Netanyahu nannte als Bedingung für eine Einhaltung der vereinbarten Waffenruhe die Übergabe einer Liste der ersten Gruppe aus 33 freizulassenden Geiseln durch die Hamas. “Wir werden die Vereinbarung erst dann umsetzen, wenn wir die vereinbarte Liste der Geiseln erhalten haben, die freigelassen werden.” Aus Kreisen der Hamas hieß es, die Organisation werde die Liste mit den Namen der ersten drei Geiseln in den kommenden Stunden übermitteln.
Netanyahu droht mit Abbruch der Waffenruhe
Nichtsdestotrotz drohte Netanyahu mit einer Wiederaufnahme der Kampfhandlungen im Gazastreifen für den Fall, dass sich die vereinbarte Waffenruhe als sinnlos erweisen solle. Er habe dafür den Rückhalt des designierten US-Präsidenten Donald Trump wie auch seines Vorgängers Joe Biden. “Falls wir zum Kampf zurückkehren müssen, werden wir das auf neue, energische Weise tun”, sagte Netanyahu am Samstagabend in einer Videoansprache. “Präsident Trump und Präsident Biden unterstützen vollständig Israels Recht, in den Kampf zurückzukehren, falls Israel zu dem Schluss kommt, dass die Verhandlungen über Phase B aussichtslos sind.”
Die Hamas muss Israel gemäß der Vereinbarung 24 Stunden im Voraus über die Namen der freizulassenden Geiseln informieren. Israelischen Medien zufolge sollen zunächst drei aus Israel entführte Zivilistinnen freikommen. Die Hamas hätte die Liste den Berichten zufolge um 16.00 Uhr Ortszeit (15.00 Uhr MEZ) übergeben müssen. Laut der israelischen Nachrichtenseite “Ynet” war die Freilassung der ersten Geiseln am Sonntag um 15.00 Uhr MEZ geplant.
Während der zwischen Israel und der Hamas vereinbarten Waffenruhe sollen der israelischen Regierung zufolge insgesamt 1.904 Palästinenser aus israelischen Gefängnissen und Lagern entlassen werden. Im Gegenzug muss die Hamas während der sechswöchigen Waffenruhe, die Sonntagfrüh beginnen soll, 33 von insgesamt 98 israelischen Geiseln freilassen. Ägypten nannte am Samstag die Zahl von ” mehr als 1890 palästinensischen Häftlinge”, die freigelassen werden sollten.

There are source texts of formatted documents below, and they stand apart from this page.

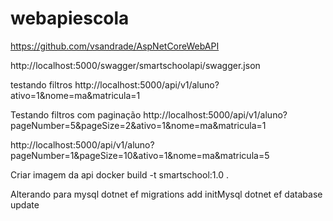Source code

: # webapiescola

https://github.com/vsandrade/AspNetCoreWebAPI

http://localhost:5000/swagger/smartschoolapi/swagger.json



testando filtros
http://localhost:5000/api/v1/aluno?ativo=1&nome=ma&matricula=1

Testando filtros com paginação
http://localhost:5000/api/v1/aluno?pageNumber=5&pageSize=2&ativo=1&nome=ma&matricula=1

http://localhost:5000/api/v1/aluno?pageNumber=1&pageSize=10&ativo=1&nome=ma&matricula=5


Criar imagem da api
docker build -t smartschool:1.0 .


Alterando para mysql
dotnet ef migrations add initMysql
dotnet ef database update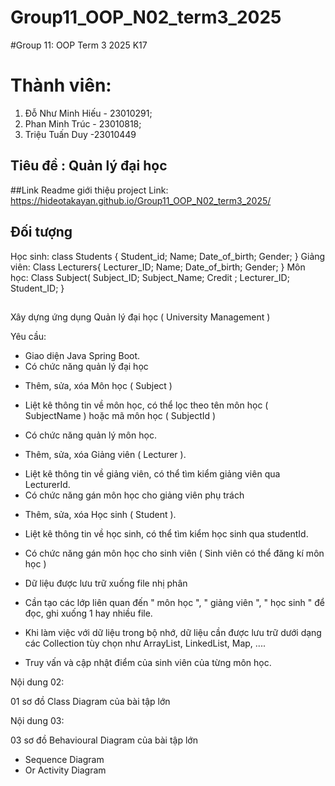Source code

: # Group11_OOP_N02_term3_2025
#Group 11: OOP Term 3 2025 K17
# Thành viên:
1. Đỗ Như Minh Hiếu - 23010291;
2. Phan Minh Trúc - 23010818;
3. Triệu Tuấn Duy -23010449
## Tiêu đề : Quản lý đại học

##Link Readme giới thiệu project
Link: https://hideotakayan.github.io/Group11_OOP_N02_term3_2025/
## Đối tượng
Học sinh:
class Students {
Student_id;
Name;
Date_of_birth;
Gender;
}
Giảng viên:
Class Lecturers{
Lecturer_ID;
Name;
Date_of_birth;
Gender;
}
Môn học:
Class Subject(
Subject_ID;
Subject_Name;
Credit ;
Lecturer_ID;
Student_ID;
}
##
Xây dựng ứng dụng Quản lý đại học ( University Management )

Yêu cầu:
- Giao diện Java Spring Boot.
- Có chức năng quản lý đại học

+ Thêm, sửa, xóa Môn học ( Subject )

+ Liệt kê thông tin về môn học, có thể lọc theo tên môn học ( SubjectName ) hoặc mã môn học ( SubjectId )
- Có chức năng quản lý môn học.

+ Thêm, sửa, xóa Giảng viên ( Lecturer ).
- Liệt kê thông tin về giảng viên, có thể tìm kiểm giảng viên qua LecturerId.
- Có chức năng gán môn học cho giảng viên phụ trách

+ Thêm, sửa, xóa Học sinh ( Student ).
- Liệt kê thông tin về học sinh, có thể tìm kiểm học sinh qua studentId.
- Có chức năng gán môn học cho sinh viên ( Sinh viên có thể đăng kí môn học ) 

- Dữ liệu được lưu trữ xuống file nhị phân

+ Cần tạo các lớp liên quan đến " môn học ", " giảng viên ", " học sinh " để đọc, ghi xuống 1 hay nhiều file.

- Khi làm việc với dữ liệu trong bộ nhớ, dữ liệu cần được lưu trữ dưới dạng các Collection tùy chọn như ArrayList, LinkedList, Map, ....

- Truy vấn và cập nhật điểm của sinh viên của từng môn học.

Nội dung 02:

01 sơ đồ Class Diagram của bài tập lớn


Nội dung 03:


03 sơ đồ Behavioural Diagram của bài tập lớn
+ Sequence Diagram
+ Or Activity Diagram

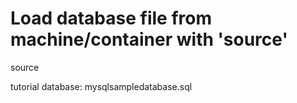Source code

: # Load database file from machine/container with 'source'

source <file>

tutorial database: mysqlsampledatabase.sql

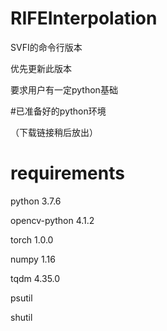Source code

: # RIFEInterpolation

SVFI的命令行版本

优先更新此版本

要求用户有一定python基础

#已准备好的python环境

（下载链接稍后放出）

# requirements

python 3.7.6

opencv-python 4.1.2

torch 1.0.0

numpy 1.16

tqdm 4.35.0

psutil

shutil
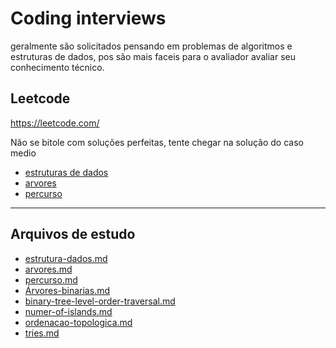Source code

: # Coding interviews

geralmente são solicitados pensando em problemas de algoritmos e estruturas de dados, pos são mais faceis para o avaliador avaliar seu conhecimento técnico.

## Leetcode

<https://leetcode.com/>

Não se bitole com soluções perfeitas, tente chegar na solução do caso medio

- [estruturas de dados](estrutura-dados.md)
- [arvores](arvores.md)
- [percurso](percurso.md)

---

## Arquivos de estudo

- [estrutura-dados.md](estrutura-dados.md)
- [arvores.md](arvores.md)
- [percurso.md](percurso.md)
- [Árvores-binarias.md](Árvores-binarias.md)
- [binary-tree-level-order-traversal.md](binary-tree-level-order-traversal.md)
- [numer-of-islands.md](numer-of-islands.md)
- [ordenacao-topologica.md](ordenacao-topologica.md)
- [tries.md](tries.md)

Die Waffenruhe soll nach Angaben des Vermittlers Katar am Sonntag um 7.30 Uhr MEZ in Kraft treten. Zuvor hatte es geheißen, die Feuerpause solle um 11.15 Uhr MEZ beginnen. Laut der israelischen Nachrichtenseite “Ynet” ist die Freilassung der ersten Geiseln unverändert um 15.00 Uhr MEZ geplant.

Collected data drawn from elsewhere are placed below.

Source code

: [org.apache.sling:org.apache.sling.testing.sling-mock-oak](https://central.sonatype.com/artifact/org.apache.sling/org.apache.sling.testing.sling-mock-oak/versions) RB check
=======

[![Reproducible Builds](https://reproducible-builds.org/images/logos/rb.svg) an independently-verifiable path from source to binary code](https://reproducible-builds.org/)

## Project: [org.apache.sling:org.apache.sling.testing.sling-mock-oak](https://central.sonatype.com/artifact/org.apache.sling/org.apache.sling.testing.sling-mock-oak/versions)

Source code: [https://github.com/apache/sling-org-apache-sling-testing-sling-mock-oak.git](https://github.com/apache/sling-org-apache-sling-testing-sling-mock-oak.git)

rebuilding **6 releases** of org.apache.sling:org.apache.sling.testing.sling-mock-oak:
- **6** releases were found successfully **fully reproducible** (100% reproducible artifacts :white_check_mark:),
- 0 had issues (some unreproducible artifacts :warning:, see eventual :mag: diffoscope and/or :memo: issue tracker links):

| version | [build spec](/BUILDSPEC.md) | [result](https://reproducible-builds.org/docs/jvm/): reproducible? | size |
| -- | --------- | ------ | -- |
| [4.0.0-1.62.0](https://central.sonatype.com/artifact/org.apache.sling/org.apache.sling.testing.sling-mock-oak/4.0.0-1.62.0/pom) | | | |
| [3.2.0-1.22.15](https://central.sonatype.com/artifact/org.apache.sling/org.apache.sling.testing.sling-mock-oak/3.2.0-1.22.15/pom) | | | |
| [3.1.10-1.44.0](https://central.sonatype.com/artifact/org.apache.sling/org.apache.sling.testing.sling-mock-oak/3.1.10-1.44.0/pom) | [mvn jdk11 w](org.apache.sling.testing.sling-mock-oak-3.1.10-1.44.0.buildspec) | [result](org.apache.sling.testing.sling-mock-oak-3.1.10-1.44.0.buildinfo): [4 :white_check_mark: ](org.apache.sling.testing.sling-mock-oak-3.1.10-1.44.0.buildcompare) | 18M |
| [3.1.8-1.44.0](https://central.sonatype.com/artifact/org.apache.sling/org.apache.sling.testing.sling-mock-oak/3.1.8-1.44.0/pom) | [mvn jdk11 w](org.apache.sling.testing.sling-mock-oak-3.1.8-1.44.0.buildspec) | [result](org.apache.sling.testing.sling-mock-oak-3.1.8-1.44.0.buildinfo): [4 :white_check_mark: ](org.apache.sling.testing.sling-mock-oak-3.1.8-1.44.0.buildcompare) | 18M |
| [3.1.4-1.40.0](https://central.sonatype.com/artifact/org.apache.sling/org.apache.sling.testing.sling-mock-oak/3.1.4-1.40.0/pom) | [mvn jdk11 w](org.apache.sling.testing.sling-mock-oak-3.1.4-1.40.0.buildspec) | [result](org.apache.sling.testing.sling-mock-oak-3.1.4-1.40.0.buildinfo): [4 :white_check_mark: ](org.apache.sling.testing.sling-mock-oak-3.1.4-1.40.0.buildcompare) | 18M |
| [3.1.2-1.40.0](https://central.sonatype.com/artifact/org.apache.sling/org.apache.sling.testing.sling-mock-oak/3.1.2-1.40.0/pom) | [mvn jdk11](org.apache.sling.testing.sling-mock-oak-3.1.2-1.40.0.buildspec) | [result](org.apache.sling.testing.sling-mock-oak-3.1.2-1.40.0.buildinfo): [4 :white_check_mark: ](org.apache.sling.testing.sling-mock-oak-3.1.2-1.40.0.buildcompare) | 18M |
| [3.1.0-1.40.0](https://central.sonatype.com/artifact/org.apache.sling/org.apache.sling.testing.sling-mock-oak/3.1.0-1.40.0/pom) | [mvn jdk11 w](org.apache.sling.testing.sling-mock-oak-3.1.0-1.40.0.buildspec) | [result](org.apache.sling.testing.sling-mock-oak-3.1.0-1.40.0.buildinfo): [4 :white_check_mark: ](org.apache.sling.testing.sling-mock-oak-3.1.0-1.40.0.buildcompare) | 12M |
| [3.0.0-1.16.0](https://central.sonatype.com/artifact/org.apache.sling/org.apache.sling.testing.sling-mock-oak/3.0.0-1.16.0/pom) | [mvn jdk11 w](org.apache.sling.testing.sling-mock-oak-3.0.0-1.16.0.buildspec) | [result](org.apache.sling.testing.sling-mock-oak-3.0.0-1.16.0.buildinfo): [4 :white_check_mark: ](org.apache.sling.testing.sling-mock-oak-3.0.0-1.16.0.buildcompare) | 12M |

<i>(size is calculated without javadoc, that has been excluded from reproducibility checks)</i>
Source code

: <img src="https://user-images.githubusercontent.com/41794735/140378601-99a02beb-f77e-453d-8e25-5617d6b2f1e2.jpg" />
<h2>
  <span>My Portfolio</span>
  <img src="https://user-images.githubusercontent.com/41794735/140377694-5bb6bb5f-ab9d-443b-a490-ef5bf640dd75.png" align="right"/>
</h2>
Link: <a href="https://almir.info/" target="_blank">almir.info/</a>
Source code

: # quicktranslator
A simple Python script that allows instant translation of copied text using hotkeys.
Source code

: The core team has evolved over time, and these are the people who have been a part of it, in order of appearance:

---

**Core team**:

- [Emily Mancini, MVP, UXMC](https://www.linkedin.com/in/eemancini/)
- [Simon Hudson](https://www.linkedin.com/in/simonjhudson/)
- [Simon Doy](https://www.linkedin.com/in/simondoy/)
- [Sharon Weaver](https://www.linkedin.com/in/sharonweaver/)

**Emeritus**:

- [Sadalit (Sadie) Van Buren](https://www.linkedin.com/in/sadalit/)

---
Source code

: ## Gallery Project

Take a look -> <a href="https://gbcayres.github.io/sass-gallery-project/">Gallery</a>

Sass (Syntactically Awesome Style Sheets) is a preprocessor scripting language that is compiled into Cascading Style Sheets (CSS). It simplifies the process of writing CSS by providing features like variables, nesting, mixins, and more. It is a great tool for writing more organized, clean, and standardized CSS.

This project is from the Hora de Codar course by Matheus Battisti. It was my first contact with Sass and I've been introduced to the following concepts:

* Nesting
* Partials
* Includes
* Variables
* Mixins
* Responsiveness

Austausch von etwa 57 Palästinensern pro israelischer Geisel
Im Laufe der zunächst nur auf sechs Wochen angelegten Waffenruhe soll Israel insgesamt 1.904 Palästinenser freilassen, wie die Regierung in Jerusalem mitteilte. Das wären etwa 57 Palästinenser für jede der im selben Zeitraum auszutauschenden 33 israelischen Geiseln. Wie die APA am Donnerstag aus informierten Kreisen erfuhr, soll unter den ersten 33 Geiseln auch der österreichisch-israelische Doppelstaatsbürger Tal Shoham sein.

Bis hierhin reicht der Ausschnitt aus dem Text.